Creating a Discrete-Event Simulation Model Programmatically
Author: Descreye Solutions
Most simulation models are created manually, because their goal is to get insight into a specific problem. However, sometimes it becomes necessary to create a discrete-event simulation model programmatically. This could be for any of the following reasons:
- The simulation model is being built and run using real-time data
- The simulation software is being used to analyze raw data for a user that is unfamiliar with the software
- The maintenance of the model is a critical factor in the success of the project
In many cases these reasons make it worthwhile to make the effort to create the means whereby a simulation model can be created programmatically.
To create a simulation model automatically there are a few process steps. This image shows the various steps in model creation that must be defined to programmatically create and run a model.
When first creating a simulation programmatically it is often useful to first create the model manually to better understand how each step is accomplished manually before it is done through code. The following is a description of the importance of each step in the process:
The raw data definition is a critical part of creating a model programmatically. The raw data must contain all the information that is needed to completely build the model. For example, if the user was creating a production line model, then the raw data might need to contain the cycle times, flow, process step capacities, resource requirements, arrival times, etc. The raw data definition step is to make sure that all the data that is used in the model can be found in the raw data. Additionally, if any GUIs will be used for user input of various characteristics, then this would also be defined in the raw data definition.
The data translator plays the important role of transforming the raw data into data that the simulation software can use to build the model. For example, the raw data might have observations on the cycle time of a machine in the system. The data translator might fit those observations into a sampling distribution that the simulation software can use to estimate the variation occurring in that machine’s cycle time. The data translator step can be found within the simulation software or in an external program. Often Excel or Access are used to create the data translator, because they can create connections to external data sources. They also have analytical capabilities for summarizing the data in a way the simulation software can use it. Also, many simulation software packages can import the data from these programs.
The model creator is the step in the automatic simulation creation that is used to take the translated data and create the model within the simulation software. This step is usually done within the simulation software. Usually the software will import the translated data, if it wasn’t translated within the software, and then run a loop through the various items to create the objects and flow that is necessary for the model. Once this step is complete, then a executable simulation model should be built.
This is the result of the programmatic simulation builder that is made from the previous steps. Some automatic simulation building will only go to this step where the model is built.
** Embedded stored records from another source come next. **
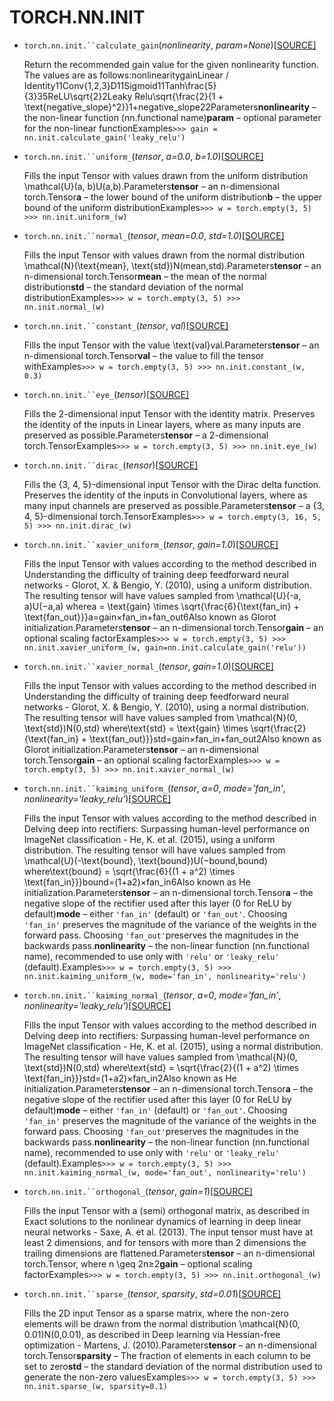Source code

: 
# TORCH.NN.INIT

- `torch.nn.init.``calculate_gain`(*nonlinearity*, *param=None*)[[SOURCE\]](https://pytorch.org/docs/stable/_modules/torch/nn/init.html#calculate_gain)

  Return the recommended gain value for the given nonlinearity function. The values are as follows:nonlinearitygainLinear / Identity11Conv{1,2,3}D11Sigmoid11Tanh\frac{5}{3}35ReLU\sqrt{2}2Leaky Relu\sqrt{\frac{2}{1 + \text{negative\_slope}^2}}1+negative_slope22Parameters**nonlinearity** – the non-linear function (nn.functional name)**param** – optional parameter for the non-linear functionExamples`>>> gain = nn.init.calculate_gain('leaky_relu') `

- `torch.nn.init.``uniform_`(*tensor*, *a=0.0*, *b=1.0*)[[SOURCE\]](https://pytorch.org/docs/stable/_modules/torch/nn/init.html#uniform_)

  Fills the input Tensor with values drawn from the uniform distribution \mathcal{U}(a, b)U(a,b).Parameters**tensor** – an n-dimensional torch.Tensor**a** – the lower bound of the uniform distribution**b** – the upper bound of the uniform distributionExamples`>>> w = torch.empty(3, 5) >>> nn.init.uniform_(w) `

- `torch.nn.init.``normal_`(*tensor*, *mean=0.0*, *std=1.0*)[[SOURCE\]](https://pytorch.org/docs/stable/_modules/torch/nn/init.html#normal_)

  Fills the input Tensor with values drawn from the normal distribution \mathcal{N}(\text{mean}, \text{std})N(mean,std).Parameters**tensor** – an n-dimensional torch.Tensor**mean** – the mean of the normal distribution**std** – the standard deviation of the normal distributionExamples`>>> w = torch.empty(3, 5) >>> nn.init.normal_(w) `

- `torch.nn.init.``constant_`(*tensor*, *val*)[[SOURCE\]](https://pytorch.org/docs/stable/_modules/torch/nn/init.html#constant_)

  Fills the input Tensor with the value \text{val}val.Parameters**tensor** – an n-dimensional torch.Tensor**val** – the value to fill the tensor withExamples`>>> w = torch.empty(3, 5) >>> nn.init.constant_(w, 0.3) `

- `torch.nn.init.``eye_`(*tensor*)[[SOURCE\]](https://pytorch.org/docs/stable/_modules/torch/nn/init.html#eye_)

  Fills the 2-dimensional input Tensor with the identity matrix. Preserves the identity of the inputs in Linear layers, where as many inputs are preserved as possible.Parameters**tensor** – a 2-dimensional torch.TensorExamples`>>> w = torch.empty(3, 5) >>> nn.init.eye_(w) `

- `torch.nn.init.``dirac_`(*tensor*)[[SOURCE\]](https://pytorch.org/docs/stable/_modules/torch/nn/init.html#dirac_)

  Fills the {3, 4, 5}-dimensional input Tensor with the Dirac delta function. Preserves the identity of the inputs in Convolutional layers, where as many input channels are preserved as possible.Parameters**tensor** – a {3, 4, 5}-dimensional torch.TensorExamples`>>> w = torch.empty(3, 16, 5, 5) >>> nn.init.dirac_(w) `

- `torch.nn.init.``xavier_uniform_`(*tensor*, *gain=1.0*)[[SOURCE\]](https://pytorch.org/docs/stable/_modules/torch/nn/init.html#xavier_uniform_)

  Fills the input Tensor with values according to the method described in Understanding the difficulty of training deep feedforward neural networks - Glorot, X. & Bengio, Y. (2010), using a uniform distribution. The resulting tensor will have values sampled from \mathcal{U}(-a, a)U(−a,a) wherea = \text{gain} \times \sqrt{\frac{6}{\text{fan\_in} + \text{fan\_out}}}a=gain×fan_in+fan_out6Also known as Glorot initialization.Parameters**tensor** – an n-dimensional torch.Tensor**gain** – an optional scaling factorExamples`>>> w = torch.empty(3, 5) >>> nn.init.xavier_uniform_(w, gain=nn.init.calculate_gain('relu')) `

- `torch.nn.init.``xavier_normal_`(*tensor*, *gain=1.0*)[[SOURCE\]](https://pytorch.org/docs/stable/_modules/torch/nn/init.html#xavier_normal_)

  Fills the input Tensor with values according to the method described in Understanding the difficulty of training deep feedforward neural networks - Glorot, X. & Bengio, Y. (2010), using a normal distribution. The resulting tensor will have values sampled from \mathcal{N}(0, \text{std})N(0,std) where\text{std} = \text{gain} \times \sqrt{\frac{2}{\text{fan\_in} + \text{fan\_out}}}std=gain×fan_in+fan_out2Also known as Glorot initialization.Parameters**tensor** – an n-dimensional torch.Tensor**gain** – an optional scaling factorExamples`>>> w = torch.empty(3, 5) >>> nn.init.xavier_normal_(w) `

- `torch.nn.init.``kaiming_uniform_`(*tensor*, *a=0*, *mode='fan_in'*, *nonlinearity='leaky_relu'*)[[SOURCE\]](https://pytorch.org/docs/stable/_modules/torch/nn/init.html#kaiming_uniform_)

  Fills the input Tensor with values according to the method described in Delving deep into rectifiers: Surpassing human-level performance on ImageNet classification - He, K. et al. (2015), using a uniform distribution. The resulting tensor will have values sampled from \mathcal{U}(-\text{bound}, \text{bound})U(−bound,bound) where\text{bound} = \sqrt{\frac{6}{(1 + a^2) \times \text{fan\_in}}}bound=(1+a2)×fan_in6Also known as He initialization.Parameters**tensor** – an n-dimensional torch.Tensor**a** – the negative slope of the rectifier used after this layer (0 for ReLU by default)**mode** – either `'fan_in'` (default) or `'fan_out'`. Choosing `'fan_in'` preserves the magnitude of the variance of the weights in the forward pass. Choosing `'fan_out'`preserves the magnitudes in the backwards pass.**nonlinearity** – the non-linear function (nn.functional name), recommended to use only with `'relu'` or `'leaky_relu'` (default).Examples`>>> w = torch.empty(3, 5) >>> nn.init.kaiming_uniform_(w, mode='fan_in', nonlinearity='relu') `

- `torch.nn.init.``kaiming_normal_`(*tensor*, *a=0*, *mode='fan_in'*, *nonlinearity='leaky_relu'*)[[SOURCE\]](https://pytorch.org/docs/stable/_modules/torch/nn/init.html#kaiming_normal_)

  Fills the input Tensor with values according to the method described in Delving deep into rectifiers: Surpassing human-level performance on ImageNet classification - He, K. et al. (2015), using a normal distribution. The resulting tensor will have values sampled from \mathcal{N}(0, \text{std})N(0,std) where\text{std} = \sqrt{\frac{2}{(1 + a^2) \times \text{fan\_in}}}std=(1+a2)×fan_in2Also known as He initialization.Parameters**tensor** – an n-dimensional torch.Tensor**a** – the negative slope of the rectifier used after this layer (0 for ReLU by default)**mode** – either `'fan_in'` (default) or `'fan_out'`. Choosing `'fan_in'` preserves the magnitude of the variance of the weights in the forward pass. Choosing `'fan_out'`preserves the magnitudes in the backwards pass.**nonlinearity** – the non-linear function (nn.functional name), recommended to use only with `'relu'` or `'leaky_relu'` (default).Examples`>>> w = torch.empty(3, 5) >>> nn.init.kaiming_normal_(w, mode='fan_out', nonlinearity='relu') `

- `torch.nn.init.``orthogonal_`(*tensor*, *gain=1*)[[SOURCE\]](https://pytorch.org/docs/stable/_modules/torch/nn/init.html#orthogonal_)

  Fills the input Tensor with a (semi) orthogonal matrix, as described in Exact solutions to the nonlinear dynamics of learning in deep linear neural networks - Saxe, A. et al. (2013). The input tensor must have at least 2 dimensions, and for tensors with more than 2 dimensions the trailing dimensions are flattened.Parameters**tensor** – an n-dimensional torch.Tensor, where n \geq 2n≥2**gain** – optional scaling factorExamples`>>> w = torch.empty(3, 5) >>> nn.init.orthogonal_(w) `

- `torch.nn.init.``sparse_`(*tensor*, *sparsity*, *std=0.01*)[[SOURCE\]](https://pytorch.org/docs/stable/_modules/torch/nn/init.html#sparse_)

  Fills the 2D input Tensor as a sparse matrix, where the non-zero elements will be drawn from the normal distribution \mathcal{N}(0, 0.01)N(0,0.01), as described in Deep learning via Hessian-free optimization - Martens, J. (2010).Parameters**tensor** – an n-dimensional torch.Tensor**sparsity** – The fraction of elements in each column to be set to zero**std** – the standard deviation of the normal distribution used to generate the non-zero valuesExamples`>>> w = torch.empty(3, 5) >>> nn.init.sparse_(w, sparsity=0.1)`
The user is then expected to run the experiments and export the experiment data to get insight. In some cases, the model will be built with GUIs that show the user some critical information. In those cases, it is basically a compressed version of the next couple steps.
In some cases the programming with include the actual experimentation of the scenarios that are created in the model. For instance, the model might be run for 100 replications to determine how it compares to a baseline that has been created previously.
When the modeler wants to make the analysis completely automated, then they would include a way to write the experiment data back to a file that the user can use to gain insight.
If the complete solution is created, then it could look like this:
- Raw Data
- Process data is pulled from an MES system into a spreadsheet
- The user changes certain values in the spreadsheet to gain insight into how it will affect the system
- The user presses a button to run the analysis
- Data Translator
- The data translator creates a spreadsheet using the MES data and user input that is formatted in a defined manner for the simulation software
- The data translator adds additional assumption data to the spreadsheet
- The data translator launches a template file in the simulation software
- Model Creator
- Once the template file in the simulation software is launched, it automatically runs a model creation function.
- The model creation function imports the information from the spreadsheet
- The model creation function creates all the necessary objects with their characteristics for the model
- The model creation function creates the flow for the model
- Simulation Model
- Model Experimenter
- The model is run for 100 replications and the data for each replication is stored in an external file
- Statistics Provider
- The original spreadsheet is prompted to look for the external data file and import it
- The user gains insight into how the changes affected the system
Each of these steps will be discussed in detail in future blog posts.